Who is the market really serving?
By: Deep Tide TechFlow
Deep Tide Quick Read: On-chain researcher Andrey Sergeenkov’s latest analysis of Polymarket’s 2.5 million wallet addresses shows that 84.1% of traders are in the red, only 2% of addresses have accumulated profits totaling more than $1,000, and 840 addresses (0.033%) are profitable by more than $100k. The timing of this report is particularly delicate—Polymarket has just secured the exclusive MLB prediction market partnership as the top bidder at a price of $300 million, and it is now working hard to drive growth among retail users.
The wealth distribution in on-chain prediction markets is even more brutal than most people imagine.
According to a report by The Defiant on April 6, independent on-chain researcher Andrey Sergeenkov released a profit-and-loss analysis report covering 2.5 million Polymarket wallet addresses, with data through April 1, 2026. The core conclusion: 84.1% of traders are losing money, and fewer than 16% of addresses achieve any degree of positive returns.
This is not the first study of its kind. In December 2025, blockchain analyst DeFi Oasis analyzed 1.7 million addresses and 124 million transactions; at the time, the conclusion was that 70% of traders were not profitable. Sergeenkov’s dataset is larger and the methodology is improved as well (capturing token-splitting and merging operations that earlier research missed), with the loss ratio jumping from 70% to 84%.
At the top of the pyramid: less than 0.26% earn more than $5,000 per month
By tracking all USDC fund flows on the Polygon chain (including buys, sells, redemptions, splits, and merges), Sergeenkov conducted a full-scale analysis of transaction data from two smart contracts: CTF Exchange and NegRisk CTF Exchange.

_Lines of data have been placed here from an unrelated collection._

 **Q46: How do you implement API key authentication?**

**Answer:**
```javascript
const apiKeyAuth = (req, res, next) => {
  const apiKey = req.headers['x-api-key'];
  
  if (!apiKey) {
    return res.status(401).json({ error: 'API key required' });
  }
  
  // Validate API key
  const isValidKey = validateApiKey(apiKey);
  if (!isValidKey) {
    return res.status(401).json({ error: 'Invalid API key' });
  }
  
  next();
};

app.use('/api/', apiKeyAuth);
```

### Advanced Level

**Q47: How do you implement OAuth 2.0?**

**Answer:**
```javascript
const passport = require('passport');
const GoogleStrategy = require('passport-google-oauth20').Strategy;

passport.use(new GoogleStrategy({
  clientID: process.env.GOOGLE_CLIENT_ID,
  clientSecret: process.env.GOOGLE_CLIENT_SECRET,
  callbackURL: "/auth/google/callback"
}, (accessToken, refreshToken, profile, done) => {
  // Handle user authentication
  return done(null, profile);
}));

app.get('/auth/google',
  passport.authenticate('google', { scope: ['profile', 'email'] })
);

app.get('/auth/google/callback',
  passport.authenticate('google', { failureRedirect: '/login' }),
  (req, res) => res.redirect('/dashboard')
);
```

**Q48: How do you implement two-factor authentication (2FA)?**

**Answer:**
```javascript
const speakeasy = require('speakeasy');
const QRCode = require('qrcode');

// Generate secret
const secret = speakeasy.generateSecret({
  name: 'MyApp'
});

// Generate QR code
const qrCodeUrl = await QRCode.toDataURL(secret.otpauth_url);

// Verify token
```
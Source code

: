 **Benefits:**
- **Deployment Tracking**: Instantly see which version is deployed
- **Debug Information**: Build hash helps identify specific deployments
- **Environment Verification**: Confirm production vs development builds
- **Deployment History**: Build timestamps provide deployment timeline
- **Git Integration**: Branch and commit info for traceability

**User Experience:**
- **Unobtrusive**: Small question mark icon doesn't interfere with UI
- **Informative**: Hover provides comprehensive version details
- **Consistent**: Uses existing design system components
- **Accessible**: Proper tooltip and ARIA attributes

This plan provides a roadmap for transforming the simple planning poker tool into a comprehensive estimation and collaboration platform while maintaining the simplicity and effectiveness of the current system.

The numbers in the high-profit range are striking: the share of addresses with average monthly profits above $1,000 is 1.25%; above $5,000 is only 0.26%, or about 6,600 addresses; above $10k is down to just 3,250, accounting for 0.13% of all traders.
More importantly, there’s the issue of consistency. Among the 6,600 addresses that averaged more than $5,000 per month, 53% were only active for one month and then disappeared, and only 2.6% continued trading for more than a year. Sergeenkov summarizes in the report: “Most traders come, trade for a while, and then leave.”

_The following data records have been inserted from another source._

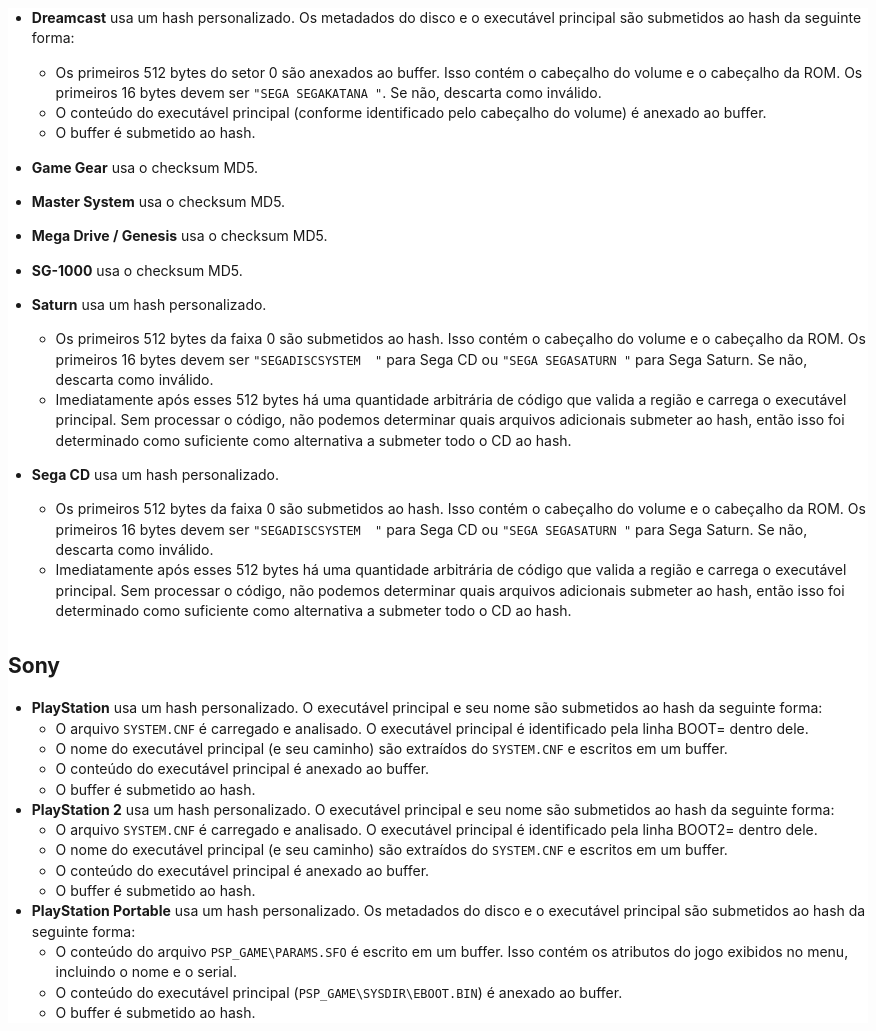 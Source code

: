 - **Dreamcast** usa um hash personalizado. Os metadados do disco e o executável principal são submetidos ao hash da seguinte forma:

  - Os primeiros 512 bytes do setor 0 são anexados ao buffer. Isso contém o cabeçalho do volume e o cabeçalho da ROM. Os primeiros 16 bytes devem ser `"SEGA SEGAKATANA "`. Se não, descarta como inválido.
  - O conteúdo do executável principal (conforme identificado pelo cabeçalho do volume) é anexado ao buffer.
  - O buffer é submetido ao hash.

- **Game Gear** usa o checksum MD5.

- **Master System** usa o checksum MD5.

- **Mega Drive / Genesis** usa o checksum MD5.

- **SG-1000** usa o checksum MD5.

- **Saturn** usa um hash personalizado.

  - Os primeiros 512 bytes da faixa 0 são submetidos ao hash. Isso contém o cabeçalho do volume e o cabeçalho da ROM. Os primeiros 16 bytes devem ser `"SEGADISCSYSTEM  "` para Sega CD ou `"SEGA SEGASATURN "` para Sega Saturn. Se não, descarta como inválido.
  - Imediatamente após esses 512 bytes há uma quantidade arbitrária de código que valida a região e carrega o executável principal. Sem processar o código, não podemos determinar quais arquivos adicionais submeter ao hash, então isso foi determinado como suficiente como alternativa a submeter todo o CD ao hash.

- **Sega CD** usa um hash personalizado.
  - Os primeiros 512 bytes da faixa 0 são submetidos ao hash. Isso contém o cabeçalho do volume e o cabeçalho da ROM. Os primeiros 16 bytes devem ser `"SEGADISCSYSTEM  "` para Sega CD ou `"SEGA SEGASATURN "` para Sega Saturn. Se não, descarta como inválido.
  - Imediatamente após esses 512 bytes há uma quantidade arbitrária de código que valida a região e carrega o executável principal. Sem processar o código, não podemos determinar quais arquivos adicionais submeter ao hash, então isso foi determinado como suficiente como alternativa a submeter todo o CD ao hash.

## Sony

- **PlayStation** usa um hash personalizado. O executável principal e seu nome são submetidos ao hash da seguinte forma:
  - O arquivo `SYSTEM.CNF` é carregado e analisado. O executável principal é identificado pela linha BOOT= dentro dele.
  - O nome do executável principal (e seu caminho) são extraídos do `SYSTEM.CNF` e escritos em um buffer.
  - O conteúdo do executável principal é anexado ao buffer.
  - O buffer é submetido ao hash.
- **PlayStation 2** usa um hash personalizado. O executável principal e seu nome são submetidos ao hash da seguinte forma:
  - O arquivo `SYSTEM.CNF` é carregado e analisado. O executável principal é identificado pela linha BOOT2= dentro dele.
  - O nome do executável principal (e seu caminho) são extraídos do `SYSTEM.CNF` e escritos em um buffer.
  - O conteúdo do executável principal é anexado ao buffer.
  - O buffer é submetido ao hash.
- **PlayStation Portable** usa um hash personalizado. Os metadados do disco e o executável principal são submetidos ao hash da seguinte forma:
  - O conteúdo do arquivo `PSP_GAME\PARAMS.SFO` é escrito em um buffer. Isso contém os atributos do jogo exibidos no menu, incluindo o nome e o serial.
  - O conteúdo do executável principal (`PSP_GAME\SYSDIR\EBOOT.BIN`) é anexado ao buffer.
  - O buffer é submetido ao hash.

In contrast, bottom-end arbitrageurs harvest profits in a steady way. A research paper from the IMDEA Network Institute in Spain analyzed 86 million on-chain transactions from April 2024 to April 2025, finding that arbitrage traders extracted roughly $40 million in profits purely from price spreads. The single-wallet highest return reached $2 million, coming from 4,049 transactions, with an average profit of $496 per trade.
Retail manual trading can’t beat robots, and information advantage is highly concentrated
The root cause of losses isn’t complicated. IMDEA’s research shows that the biggest profits are concentrated in wallets using automated strategies: arbitrage bots, market-making algorithms, and high-frequency trading systems. Retail traders entering manually typically do so only after prices have already adjusted.
This is the fundamental difference between prediction markets and traditional gambling. Polymarket’s order book is entirely public, and on-chain data is transparent—but that very transparency makes it easier for professional traders to build a systemic advantage. A quant wallet equipped with a low-latency API and a probability model doesn’t compete in the same arena as an ordinary user who opens the app to bet only after seeing the news.
According to Token Terminal data, Polymarket’s nominal trading volume over the past 30 days is about $9.8 billion, and the number of monthly active trading participants is about 462.6k. The platform’s growth itself is fine, but the relationship between user growth and user profitability is inverse—Sergeenkov’s data shows that the decline in the proportion of profitable traders is directly tied to user growth peaks, especially the influx after the U.S. presidential election in November 2024.
Are information aggregation tools or zero-sum games?
This report revives an old debate: who is the prediction market really for?
Supporters’ core argument is information aggregation. Polymarket’s official data says that in the month before outcomes are determined, its price predictions achieve accuracy of more than 94%. In other words, even though 84% of traders are losing money, the market as a whole is still producing valuable probability signals. The losing retail traders, in essence, are paying for the pricing of information.
Critics argue that when a platform has 84% of participants losing money, and profits are highly concentrated in automated traders, its difference from a casino is only wordplay in regulatory classification. Especially in the arena of sports contracts, the line between prediction markets and sports betting is being intentionally blurred.
Polymarket’s valuation has surpassed $20 billion, and the Intercontinental Exchange (the parent of NYSE) invested $2 billion in October 2025. Clearly, capital markets are betting on the prediction market growth story.
But Sergeenkov’s report raises a simple question: when the next wave of 2.5 million users floods in, will their fate be any different from the previous wave?